* [Data for this task]:
※ ※ ※

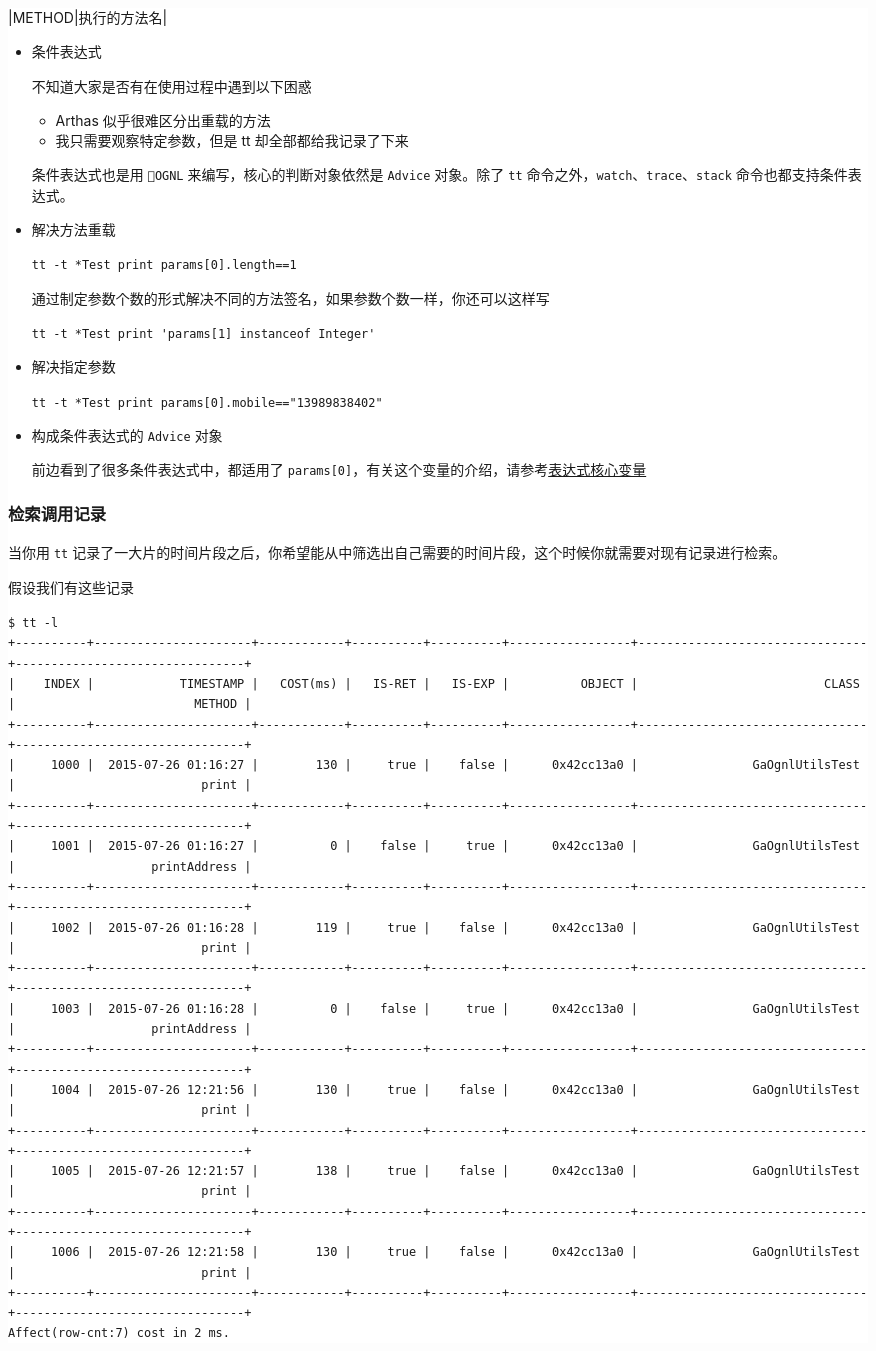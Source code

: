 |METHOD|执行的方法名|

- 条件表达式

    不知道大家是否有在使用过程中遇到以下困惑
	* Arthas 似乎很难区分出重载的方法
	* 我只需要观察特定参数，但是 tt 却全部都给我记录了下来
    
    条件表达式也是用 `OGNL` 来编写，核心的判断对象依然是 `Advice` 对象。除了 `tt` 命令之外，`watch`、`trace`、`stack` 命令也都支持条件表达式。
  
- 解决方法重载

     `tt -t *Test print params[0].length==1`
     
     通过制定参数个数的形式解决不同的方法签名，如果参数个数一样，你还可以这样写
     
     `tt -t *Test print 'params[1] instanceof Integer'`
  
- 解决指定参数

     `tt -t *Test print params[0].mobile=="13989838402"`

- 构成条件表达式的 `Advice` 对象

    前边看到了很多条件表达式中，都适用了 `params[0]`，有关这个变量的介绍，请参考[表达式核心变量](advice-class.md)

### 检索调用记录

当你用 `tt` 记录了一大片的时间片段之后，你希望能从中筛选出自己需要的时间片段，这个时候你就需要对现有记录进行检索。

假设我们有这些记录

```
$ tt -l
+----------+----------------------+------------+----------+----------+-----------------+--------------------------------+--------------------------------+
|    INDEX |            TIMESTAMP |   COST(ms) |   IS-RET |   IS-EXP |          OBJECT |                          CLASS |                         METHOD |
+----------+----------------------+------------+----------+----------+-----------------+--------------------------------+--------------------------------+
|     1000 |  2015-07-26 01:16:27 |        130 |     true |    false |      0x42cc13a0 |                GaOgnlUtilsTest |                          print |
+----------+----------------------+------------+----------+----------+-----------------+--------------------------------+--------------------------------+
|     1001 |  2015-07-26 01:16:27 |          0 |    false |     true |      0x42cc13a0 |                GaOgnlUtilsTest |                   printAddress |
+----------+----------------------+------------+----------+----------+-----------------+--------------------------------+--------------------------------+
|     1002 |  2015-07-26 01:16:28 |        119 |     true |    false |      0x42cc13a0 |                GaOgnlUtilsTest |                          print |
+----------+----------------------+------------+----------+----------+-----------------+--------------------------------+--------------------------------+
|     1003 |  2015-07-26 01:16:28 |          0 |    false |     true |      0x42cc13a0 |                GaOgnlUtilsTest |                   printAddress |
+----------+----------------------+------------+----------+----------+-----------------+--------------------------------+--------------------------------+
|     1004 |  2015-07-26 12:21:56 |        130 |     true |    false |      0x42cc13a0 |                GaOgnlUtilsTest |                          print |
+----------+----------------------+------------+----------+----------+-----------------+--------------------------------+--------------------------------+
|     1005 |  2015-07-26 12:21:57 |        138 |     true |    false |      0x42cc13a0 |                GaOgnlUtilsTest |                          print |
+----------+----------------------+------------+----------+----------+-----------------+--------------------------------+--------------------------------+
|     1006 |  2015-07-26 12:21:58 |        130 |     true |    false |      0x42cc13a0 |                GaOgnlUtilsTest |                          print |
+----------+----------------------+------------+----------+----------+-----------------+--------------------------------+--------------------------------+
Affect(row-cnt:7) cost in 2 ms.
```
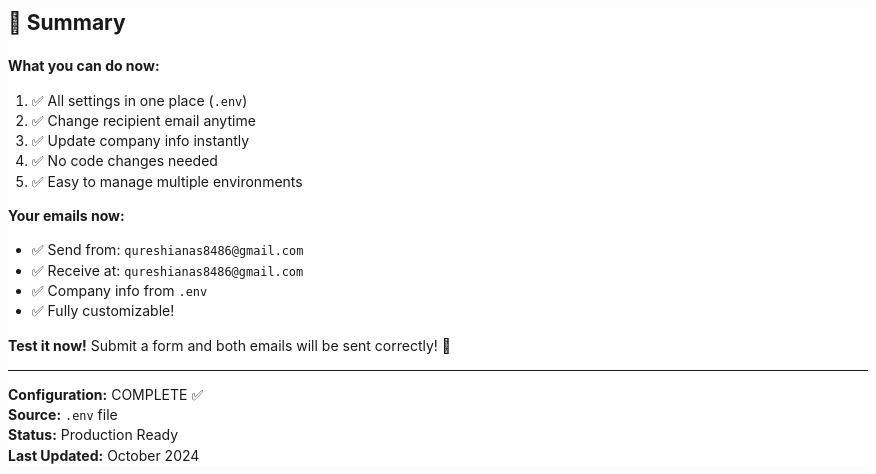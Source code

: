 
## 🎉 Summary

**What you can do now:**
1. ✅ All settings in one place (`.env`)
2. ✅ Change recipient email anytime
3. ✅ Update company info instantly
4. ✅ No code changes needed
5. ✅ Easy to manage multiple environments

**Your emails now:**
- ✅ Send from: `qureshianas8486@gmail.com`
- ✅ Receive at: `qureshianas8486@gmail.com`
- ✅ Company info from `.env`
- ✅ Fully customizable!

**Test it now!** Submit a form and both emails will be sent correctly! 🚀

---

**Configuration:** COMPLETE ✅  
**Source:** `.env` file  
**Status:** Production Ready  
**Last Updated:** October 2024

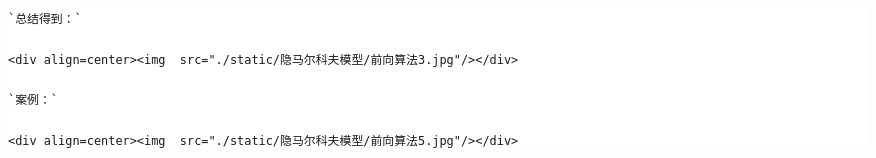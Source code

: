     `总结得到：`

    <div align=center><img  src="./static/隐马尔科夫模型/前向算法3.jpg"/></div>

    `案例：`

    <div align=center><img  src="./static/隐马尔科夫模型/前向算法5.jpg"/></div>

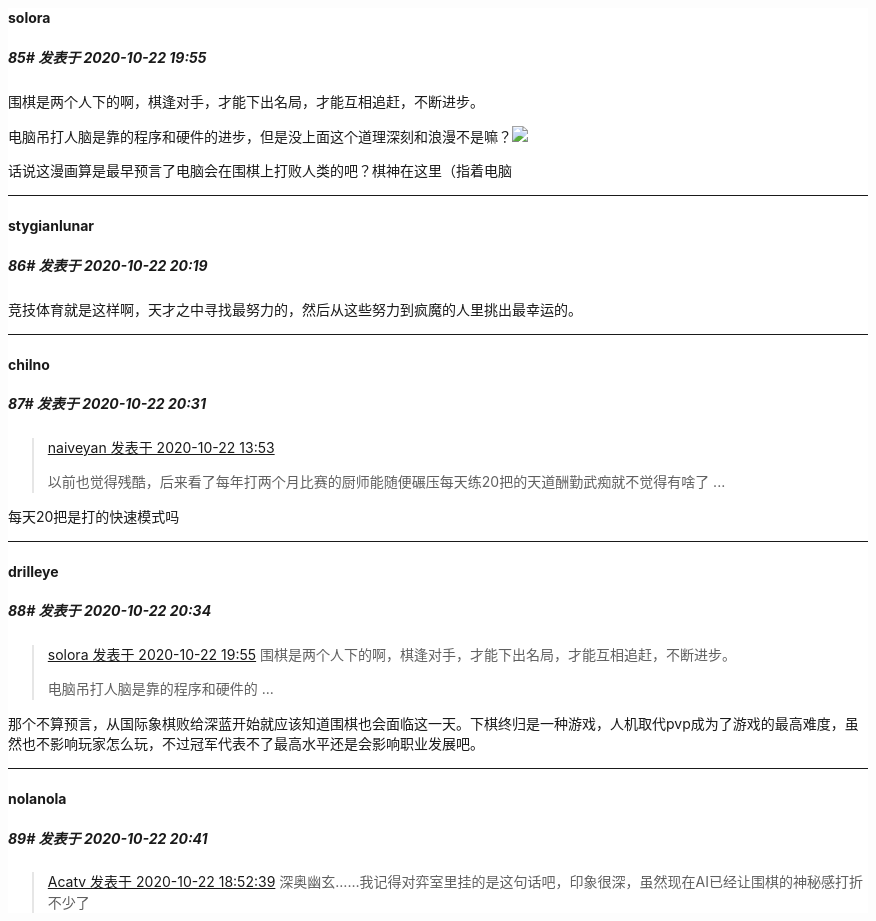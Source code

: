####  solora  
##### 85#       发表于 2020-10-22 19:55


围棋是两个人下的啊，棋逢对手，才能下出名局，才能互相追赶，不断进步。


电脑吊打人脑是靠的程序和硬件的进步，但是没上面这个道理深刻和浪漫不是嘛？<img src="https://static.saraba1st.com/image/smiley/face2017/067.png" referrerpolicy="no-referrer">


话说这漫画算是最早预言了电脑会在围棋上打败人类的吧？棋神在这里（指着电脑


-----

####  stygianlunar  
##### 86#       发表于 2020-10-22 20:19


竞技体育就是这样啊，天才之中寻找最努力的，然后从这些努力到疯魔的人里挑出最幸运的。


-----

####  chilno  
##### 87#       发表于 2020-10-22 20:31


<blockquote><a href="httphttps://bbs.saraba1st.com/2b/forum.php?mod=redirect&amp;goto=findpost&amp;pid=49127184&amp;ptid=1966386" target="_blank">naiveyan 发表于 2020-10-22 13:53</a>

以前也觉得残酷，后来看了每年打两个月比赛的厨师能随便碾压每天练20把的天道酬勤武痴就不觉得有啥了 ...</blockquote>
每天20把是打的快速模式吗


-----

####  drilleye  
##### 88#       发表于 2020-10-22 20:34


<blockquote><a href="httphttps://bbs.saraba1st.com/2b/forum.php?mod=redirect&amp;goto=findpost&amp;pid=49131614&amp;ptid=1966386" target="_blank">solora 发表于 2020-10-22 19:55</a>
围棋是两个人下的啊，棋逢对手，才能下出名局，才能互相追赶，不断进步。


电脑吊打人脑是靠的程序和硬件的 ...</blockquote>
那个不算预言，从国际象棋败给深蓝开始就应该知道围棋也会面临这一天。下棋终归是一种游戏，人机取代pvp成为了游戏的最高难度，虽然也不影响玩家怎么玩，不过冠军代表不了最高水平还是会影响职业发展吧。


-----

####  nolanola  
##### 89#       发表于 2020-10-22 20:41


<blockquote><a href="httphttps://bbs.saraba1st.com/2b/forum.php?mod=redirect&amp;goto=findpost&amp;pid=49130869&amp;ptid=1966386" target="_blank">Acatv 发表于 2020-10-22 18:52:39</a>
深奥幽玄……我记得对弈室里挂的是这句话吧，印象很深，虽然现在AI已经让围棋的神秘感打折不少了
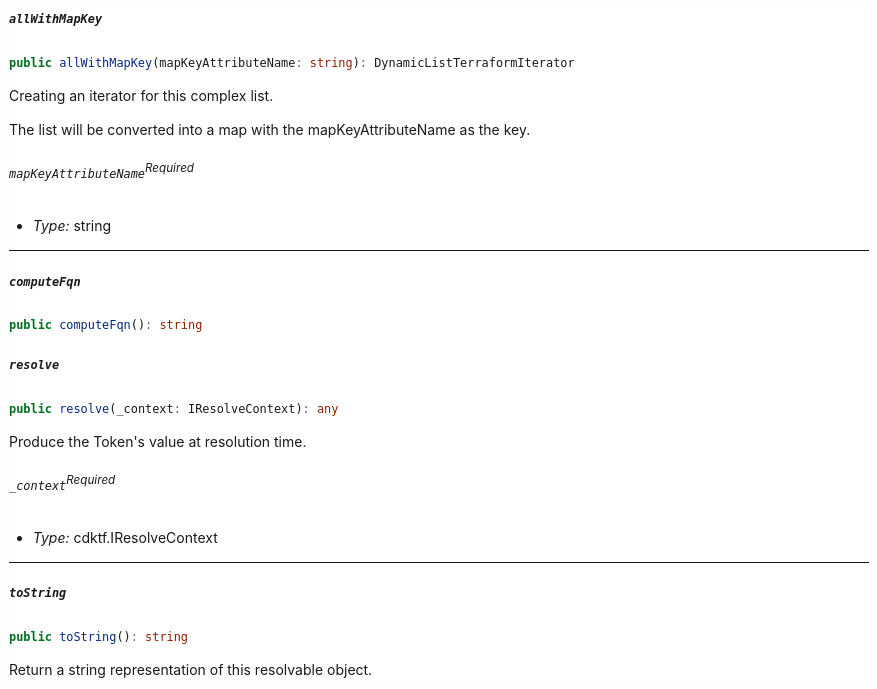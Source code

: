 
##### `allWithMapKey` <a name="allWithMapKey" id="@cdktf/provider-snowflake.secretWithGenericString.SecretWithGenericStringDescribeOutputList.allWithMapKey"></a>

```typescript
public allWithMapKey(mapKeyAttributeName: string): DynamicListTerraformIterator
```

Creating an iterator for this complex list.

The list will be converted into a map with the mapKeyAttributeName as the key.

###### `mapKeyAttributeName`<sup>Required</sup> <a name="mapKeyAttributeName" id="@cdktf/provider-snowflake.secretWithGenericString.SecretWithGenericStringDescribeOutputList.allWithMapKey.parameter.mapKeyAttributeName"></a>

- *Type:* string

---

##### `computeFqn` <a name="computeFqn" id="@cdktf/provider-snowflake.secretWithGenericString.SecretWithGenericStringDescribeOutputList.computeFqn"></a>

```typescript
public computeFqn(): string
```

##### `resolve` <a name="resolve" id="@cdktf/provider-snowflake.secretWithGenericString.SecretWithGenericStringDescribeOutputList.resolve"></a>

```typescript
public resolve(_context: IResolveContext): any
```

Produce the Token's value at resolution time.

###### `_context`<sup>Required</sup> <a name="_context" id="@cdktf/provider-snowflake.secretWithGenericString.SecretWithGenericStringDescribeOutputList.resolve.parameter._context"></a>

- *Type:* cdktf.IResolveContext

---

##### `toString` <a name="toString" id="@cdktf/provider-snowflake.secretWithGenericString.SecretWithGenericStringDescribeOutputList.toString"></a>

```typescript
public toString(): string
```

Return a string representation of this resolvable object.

※ ※ ※

* [Work to complete]: For the material above, how many lines contain the word "SecretWithGenericStringDescribeOutputList"? Only the number should be given.

* [Answer to this problem]: 6